En se limitant à alléguer que les médecins consultés avaient indiqué qu’une incapacité (totale) de travail avait débuté en septembre 2020, sans aborder la durée des études du Master, l’office AI recourant ne démontre pas que la constatation des juges cantonaux, qui retiennent une aggravation progressive de l’état de santé de l’assuré déjà bien avant ses vingt-cinq ans, était manifestement erronée, voire arbitraire. Cette constatation lie le Tribunal fédéral. Il s’ensuit que l’invalidité au sens de l’art. 4 al. 2 LAI est survenue avant que l’assuré ait atteint l’âge de vingt-cinq ans.

Consid. 6.3
Les constatations de l’instance cantonale sont en revanche très imprécises sur le moment à partir duquel la maladie a prolongé le cursus de formation. En effet, elle a simplement retenu que l’assuré « présente des symptômes invalidants depuis ses 13 ans et que les troubles psychiques ont retardé l’achèvement de sa formation », ajoutant que « on peut donc admettre que dès cet âge, le cursus de formation s’est prolongé en raison de la maladie, à tout le moins à 40% ».

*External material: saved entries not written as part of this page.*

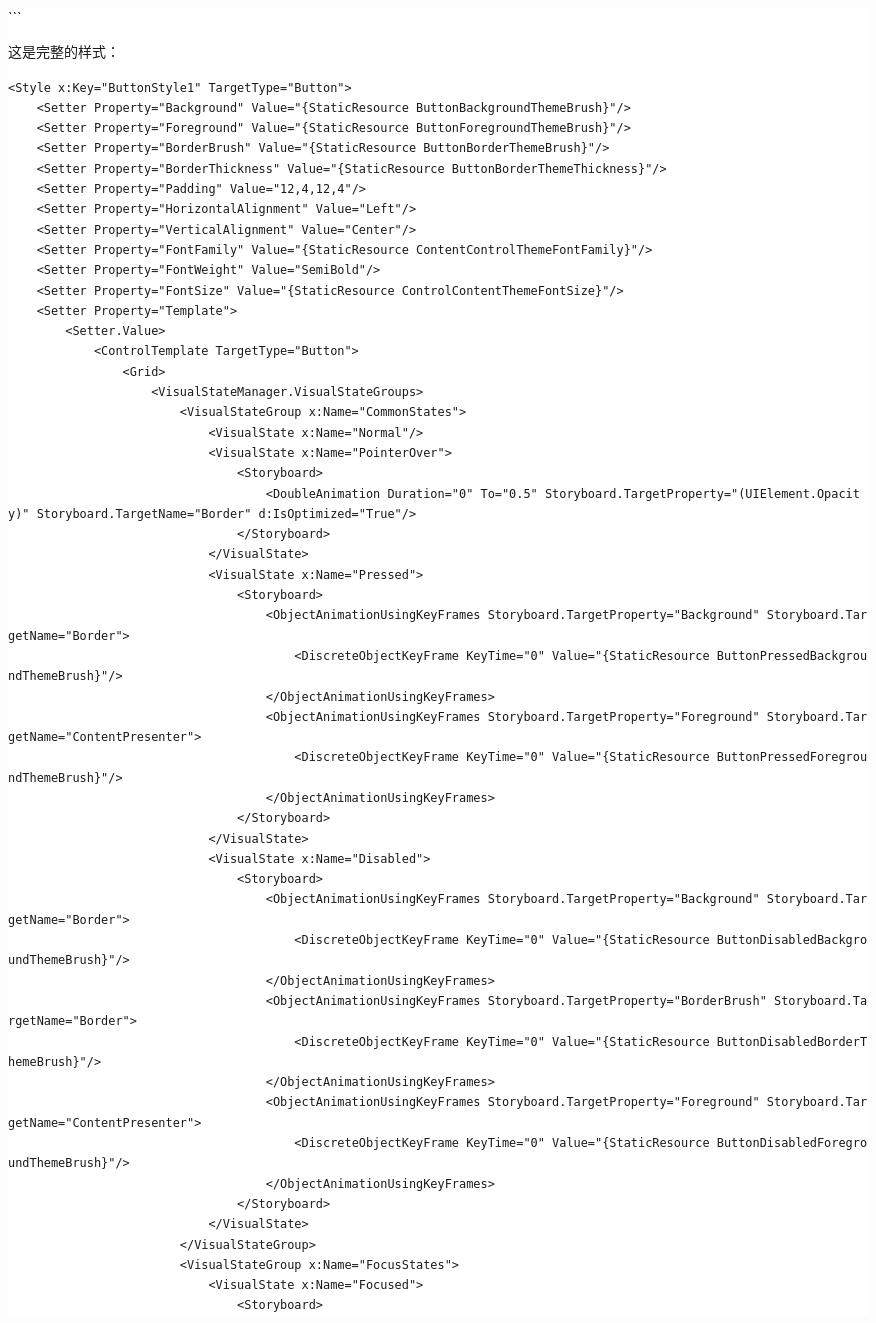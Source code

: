 <DoubleAnimation Duration="0" To="0.5" Storyboard.TargetProperty="(UIElement.Opacity)" Storyboard.TargetName="Border" d:IsOptimized="True"/> 
```

这是完整的样式：

```
<Style x:Key="ButtonStyle1" TargetType="Button">
    <Setter Property="Background" Value="{StaticResource ButtonBackgroundThemeBrush}"/>
    <Setter Property="Foreground" Value="{StaticResource ButtonForegroundThemeBrush}"/>
    <Setter Property="BorderBrush" Value="{StaticResource ButtonBorderThemeBrush}"/>
    <Setter Property="BorderThickness" Value="{StaticResource ButtonBorderThemeThickness}"/>
    <Setter Property="Padding" Value="12,4,12,4"/>
    <Setter Property="HorizontalAlignment" Value="Left"/>
    <Setter Property="VerticalAlignment" Value="Center"/>
    <Setter Property="FontFamily" Value="{StaticResource ContentControlThemeFontFamily}"/>
    <Setter Property="FontWeight" Value="SemiBold"/>
    <Setter Property="FontSize" Value="{StaticResource ControlContentThemeFontSize}"/>
    <Setter Property="Template">
        <Setter.Value>
            <ControlTemplate TargetType="Button">
                <Grid>
                    <VisualStateManager.VisualStateGroups>
                        <VisualStateGroup x:Name="CommonStates">
                            <VisualState x:Name="Normal"/>
                            <VisualState x:Name="PointerOver">
                                <Storyboard>
                                    <DoubleAnimation Duration="0" To="0.5" Storyboard.TargetProperty="(UIElement.Opacity)" Storyboard.TargetName="Border" d:IsOptimized="True"/>
                                </Storyboard>
                            </VisualState>
                            <VisualState x:Name="Pressed">
                                <Storyboard>
                                    <ObjectAnimationUsingKeyFrames Storyboard.TargetProperty="Background" Storyboard.TargetName="Border">
                                        <DiscreteObjectKeyFrame KeyTime="0" Value="{StaticResource ButtonPressedBackgroundThemeBrush}"/>
                                    </ObjectAnimationUsingKeyFrames>
                                    <ObjectAnimationUsingKeyFrames Storyboard.TargetProperty="Foreground" Storyboard.TargetName="ContentPresenter">
                                        <DiscreteObjectKeyFrame KeyTime="0" Value="{StaticResource ButtonPressedForegroundThemeBrush}"/>
                                    </ObjectAnimationUsingKeyFrames>
                                </Storyboard>
                            </VisualState>
                            <VisualState x:Name="Disabled">
                                <Storyboard>
                                    <ObjectAnimationUsingKeyFrames Storyboard.TargetProperty="Background" Storyboard.TargetName="Border">
                                        <DiscreteObjectKeyFrame KeyTime="0" Value="{StaticResource ButtonDisabledBackgroundThemeBrush}"/>
                                    </ObjectAnimationUsingKeyFrames>
                                    <ObjectAnimationUsingKeyFrames Storyboard.TargetProperty="BorderBrush" Storyboard.TargetName="Border">
                                        <DiscreteObjectKeyFrame KeyTime="0" Value="{StaticResource ButtonDisabledBorderThemeBrush}"/>
                                    </ObjectAnimationUsingKeyFrames>
                                    <ObjectAnimationUsingKeyFrames Storyboard.TargetProperty="Foreground" Storyboard.TargetName="ContentPresenter">
                                        <DiscreteObjectKeyFrame KeyTime="0" Value="{StaticResource ButtonDisabledForegroundThemeBrush}"/>
                                    </ObjectAnimationUsingKeyFrames>
                                </Storyboard>
                            </VisualState>
                        </VisualStateGroup>
                        <VisualStateGroup x:Name="FocusStates">
                            <VisualState x:Name="Focused">
                                <Storyboard>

Cet élément temporel doit pourtant être connu pour savoir si et comment la rente d’invalidité doit être majorée en vertu de l’art. 37 al. 2 LAI, car la loi requiert que l’assuré ait compté une durée complète de cotisations au moment de la survenance de l’invalidité. La survenance du cas d’assurance est déterminante pour calculer le montant de la rente. Il sied par conséquent de renvoyer la cause à l’office AI recourant afin qu’il puisse établir ce moment et statuer à nouveau. L’éventualité d’une majoration en application de l’art. 40 al. 3 LAI est réservée. En ce sens, la conclusion subsidiaire du recours est bien fondée.

Le TF admet partiellement le recours de l’office AI.